Required work — Return each line of the data below that contains the string "slide".

Rendered images with source text —
..............................
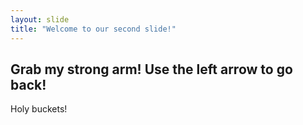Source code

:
 ```yaml
---
layout: slide
title: "Welcome to our second slide!"
---
```

Grab my strong arm!
Use the left arrow to go back!
---
Holy buckets!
..............................
Task answer —
layout: slide
title: "Welcome to our second slide!"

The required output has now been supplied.